You can tell that the expression on the left is essentially just the limit definition of the derivative that you learned in Calc 1, except for the fact that now it's a function that takes a vector that we're taking the derivative of. The derivative is being evaluated at the point a and in the direction of the vector u. The parameter t let's you "walk" a little bit away from a in the direction of u on the function (analogous to making a step \Delta x for a single-variable function).
Then, the right hand side is just writing this same concept in a different form. It takes the derivative of the function f along our "walk" (with respect to the parameter t). Then, where do we want to find the derivative? At the location a, of course! So we have to evaluate our derivative df/dt when t=0 (when we're still at a).
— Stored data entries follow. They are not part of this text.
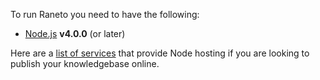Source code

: <!-- 
{
  "order":1,
  "targetAudience":"user",
  "version":"1.0.0"
}
-->

To run Raneto you need to have the following:

* [Node.js](http://nodejs.org) **v4.0.0** (or later)

Here are a [list of services](https://github.com/joyent/node/wiki/Node-Hosting) that provide Node hosting
if you are looking to publish your knowledgebase online.
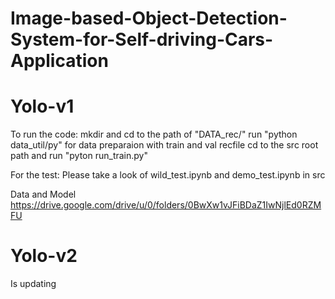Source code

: # Image-based-Object-Detection-System-for-Self-driving-Cars-Application
# Yolo-v1

  To run the code:
    mkdir and cd to the path of "DATA_rec/"
    run "python data_util/py" for data preparaion with train and val recfile
    cd to the src root path and run "pyton run_train.py"
  
  For the test:
    Please take a look of wild_test.ipynb and demo_test.ipynb in src
    
Data and Model
https://drive.google.com/drive/u/0/folders/0BwXw1vJFiBDaZ1IwNjlEd0RZMFU

# Yolo-v2
Is updating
In terms of actually calculating something, can't you just substitute a+tu into the function and take the derivative with respect to t?
Example:
\vec{f}(x,y) = x \hat{i} + y^2 \hat{j}
Let \vec{a} = \langle a_1, a_2 \rangle = \langle 1, 1 \rangle, \vec{u} = \langle u_1, u_2 \rangle = \langle -1, 2 \rangle
Then
\vec{f}(\vec{a} + t\vec{u}) = \vec{f}(a_1 + t u_1, a_2 + t u_2) = \vec{f}(1-t, 1+2t) = (1-t) \hat{i} + (1+2t)^2 \hat{j}
\frac{d\vec{f}(\vec{a} + t\vec{u})}{dt} \bigg|_{t=0} = -1 \hat{i} + 2 (1+2t)^2 \hat{j} \bigg|_{t=0} = -\hat{i} + 2\hat{j}
Can someone confirm this is correct? It's been a while since I've done this. The notation may not be spot on either.